[Records for the exercise]

>>>

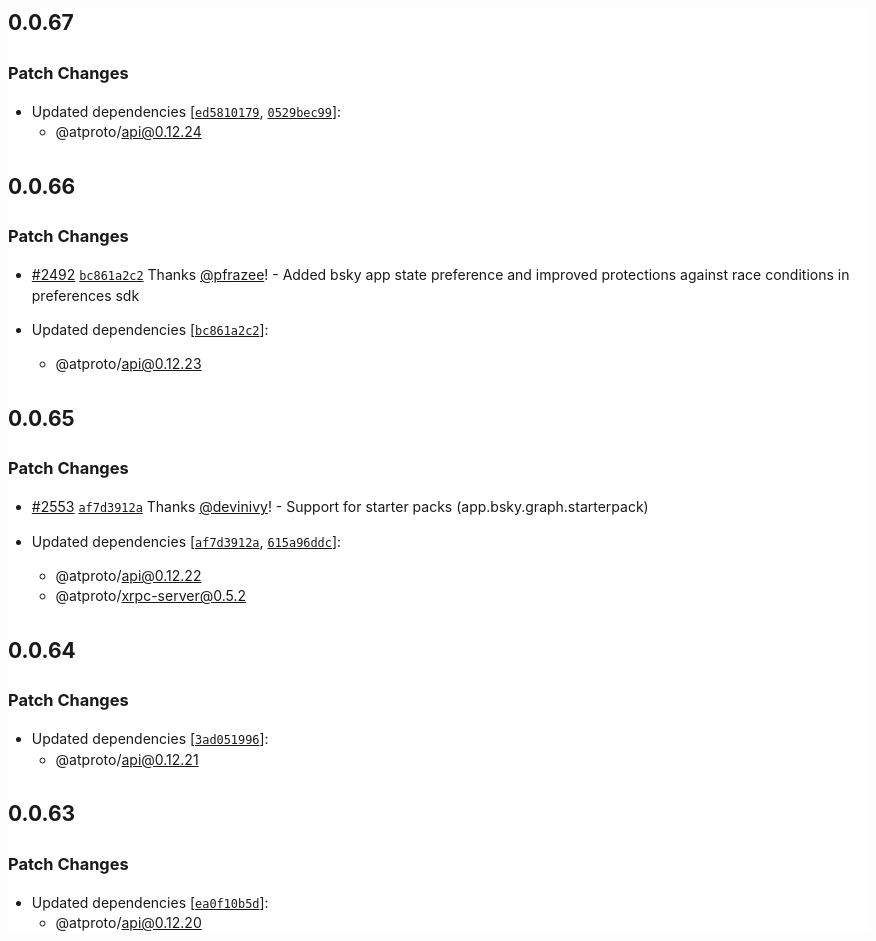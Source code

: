 ## 0.0.67

### Patch Changes

- Updated dependencies [[`ed5810179`](https://github.com/bluesky-social/atproto/commit/ed5810179006f254f2035fe1f0e3c4798080cfe0), [`0529bec99`](https://github.com/bluesky-social/atproto/commit/0529bec99183439829a3553f45ac7203763144c3)]:
  - @atproto/api@0.12.24

## 0.0.66

### Patch Changes

- [#2492](https://github.com/bluesky-social/atproto/pull/2492) [`bc861a2c2`](https://github.com/bluesky-social/atproto/commit/bc861a2c25b4151fb7e070dc20d5e1e07da21863) Thanks [@pfrazee](https://github.com/pfrazee)! - Added bsky app state preference and improved protections against race conditions in preferences sdk

- Updated dependencies [[`bc861a2c2`](https://github.com/bluesky-social/atproto/commit/bc861a2c25b4151fb7e070dc20d5e1e07da21863)]:
  - @atproto/api@0.12.23

## 0.0.65

### Patch Changes

- [#2553](https://github.com/bluesky-social/atproto/pull/2553) [`af7d3912a`](https://github.com/bluesky-social/atproto/commit/af7d3912a3b304a752ed72947eaa8cf28b35ec02) Thanks [@devinivy](https://github.com/devinivy)! - Support for starter packs (app.bsky.graph.starterpack)

- Updated dependencies [[`af7d3912a`](https://github.com/bluesky-social/atproto/commit/af7d3912a3b304a752ed72947eaa8cf28b35ec02), [`615a96ddc`](https://github.com/bluesky-social/atproto/commit/615a96ddc2965251cfab060dfc43fc1a51ef4bff)]:
  - @atproto/api@0.12.22
  - @atproto/xrpc-server@0.5.2

## 0.0.64

### Patch Changes

- Updated dependencies [[`3ad051996`](https://github.com/bluesky-social/atproto/commit/3ad0519961e2437aa4870bf1358e6c275dcdee24)]:
  - @atproto/api@0.12.21

## 0.0.63

### Patch Changes

- Updated dependencies [[`ea0f10b5d`](https://github.com/bluesky-social/atproto/commit/ea0f10b5d0d334eb587032c54d5ace9ea811cf26)]:
  - @atproto/api@0.12.20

<<<

[Assigned task] Set down all of the material word for word, minus its pictures.

[Solution below]
Source code

: ## 0.0.67

### Patch Changes

- Updated dependencies [[`ed5810179`](https://github.com/bluesky-social/atproto/commit/ed5810179006f254f2035fe1f0e3c4798080cfe0), [`0529bec99`](https://github.com/bluesky-social/atproto/commit/0529bec99183439829a3553f45ac7203763144c3)]:
  - @atproto/api@0.12.24

## 0.0.66

### Patch Changes

- [#2492](https://github.com/bluesky-social/atproto/pull/2492) [`bc861a2c2`](https://github.com/bluesky-social/atproto/commit/bc861a2c25b4151fb7e070dc20d5e1e07da21863) Thanks [@pfrazee](https://github.com/pfrazee)! - Added bsky app state preference and improved protections against race conditions in preferences sdk

- Updated dependencies [[`bc861a2c2`](https://github.com/bluesky-social/atproto/commit/bc861a2c25b4151fb7e070dc20d5e1e07da21863)]:
  - @atproto/api@0.12.23

## 0.0.65

### Patch Changes

- [#2553](https://github.com/bluesky-social/atproto/pull/2553) [`af7d3912a`](https://github.com/bluesky-social/atproto/commit/af7d3912a3b304a752ed72947eaa8cf28b35ec02) Thanks [@devinivy](https://github.com/devinivy)! - Support for starter packs (app.bsky.graph.starterpack)

- Updated dependencies [[`af7d3912a`](https://github.com/bluesky-social/atproto/commit/af7d3912a3b304a752ed72947eaa8cf28b35ec02), [`615a96ddc`](https://github.com/bluesky-social/atproto/commit/615a96ddc2965251cfab060dfc43fc1a51ef4bff)]:
  - @atproto/api@0.12.22
  - @atproto/xrpc-server@0.5.2

## 0.0.64

### Patch Changes

- Updated dependencies [[`3ad051996`](https://github.com/bluesky-social/atproto/commit/3ad0519961e2437aa4870bf1358e6c275dcdee24)]:
  - @atproto/api@0.12.21

## 0.0.63

### Patch Changes

- Updated dependencies [[`ea0f10b5d`](https://github.com/bluesky-social/atproto/commit/ea0f10b5d0d334eb587032c54d5ace9ea811cf26)]:
  - @atproto/api@0.12.20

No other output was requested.